Tonight as I was driving home on an hour and a half drive with my family all asleep in the car around me, I was privileged to partake of le buffet de Brooke! Wow folks. Don't get me wrong, I love Jody and she speaks to me on a regular basis (literally--I'm in her Be Bold Community program!), [in fact, I was listening to her first but my phone quacked out and I had to try a different App.] but Brooke hits it hard. She has a different style and it's nice to hear the same concepts delivered in a different way by multiple people. I began with the podcast on Minimalism and then moved on to The Power of Planning (both from August 2016) but didn't finish it because my brain felt so full of information and my heart felt such a desire to improve. There were so many paths to real change floating around in my mind that I just had to turn it off and sit with it, really let my brain think about what was happening (a practice that Brooke also suggested in the podcast!). 

Jody refers to Byron Katie a ton (Byron is a woman with a very amazing personal experience) and references "The Work", which basically entails figuring out what your thoughts are and what they are leading you to believe, and then going from there to change your unhealthy and not so productive thoughts. Simply put: change your thoughts, change your life. 

As I drove down the dark back roads of North Central Florida listening to Brooke talk about how we have to plan to create our lives in order to become what we want, I realized and felt a ton of things:

1. I haven't been planning lately. I've really been suckin' it up in this area. (My diet...my days....my life...)
2. When I have taken the time to plan and set goals in my life things have gone better, even if I haven't achieved those goals exactly as I set out.
3. I really don't want to spend my life wishing and hoping that it turns out the way I 'dream of' (and when I say dream of, I mean the person I am in my day dreams...how awesome I am in the various roles I get to play: wife, mother, sister, friend. IE being on time, showered and put together, etc.). I have spent years being indecisive about SO many things, and what I realized tonight is that my indecision is just an excuse. It's an excuse to not have to do the hard stuff-- The Work.

BAM. 

That triggered some more things.

1. A scripture came to my mind, where God states "this is my work and my glory: to bring to pass the immortality and eternal life of man."
2. Jesus Christ has already made it His mission to bring about eternal life for me. My life is my work and my glory, but if I don't do it, it won't happen. I have to do the work to become the person that I want to be--the person that I know that God can help me become, that He knows that I have the potential to become; but hoping and dreaming about it isn't going to make it happen. (...then I wrestled with my lack of ability to get up early in the mornings and how I justify that about 500 different ways...)

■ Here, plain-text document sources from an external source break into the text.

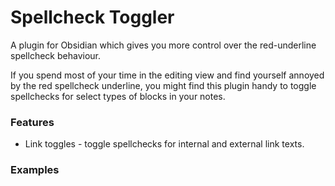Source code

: # Spellcheck Toggler

A plugin for Obsidian which gives you more control over the red-underline spellcheck behaviour.

If you spend most of your time in the editing view and find yourself annoyed by the red spellcheck underline, you might find this plugin handy to toggle spellchecks for select types of blocks in your notes.

### Features

- Link toggles - toggle spellchecks for internal and external link texts.

### Examples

Now I find myself writing this blog, which is funny, because I have spent months trying to figure out something meaningful to blog about. Tonight I realized that I don't need to be as good or better than anyone else at anything (especially blogging!)-It's NOT a contest! I just need to find what brings me joy and helps me feel fulfilled and run with it. If nobody ever reads this blog it's OK, in fact, it's totally fine! It's not meant for anybody but me. If I can help a few people (or one?) on the way, that would be awesome. I also know that writing is a great outlet for me and helps me to process my thoughts and emotions, as well as keep my brain challenged (brainercise anyone?).  

I have a forever long road to go to reach 'my potential', but we all do. I don't think potential is actually something we reach anyway, it's not a thing-- it's kind of a constant and onward/upward goal. It's a journey. 

This is the story of my journey, of My Work.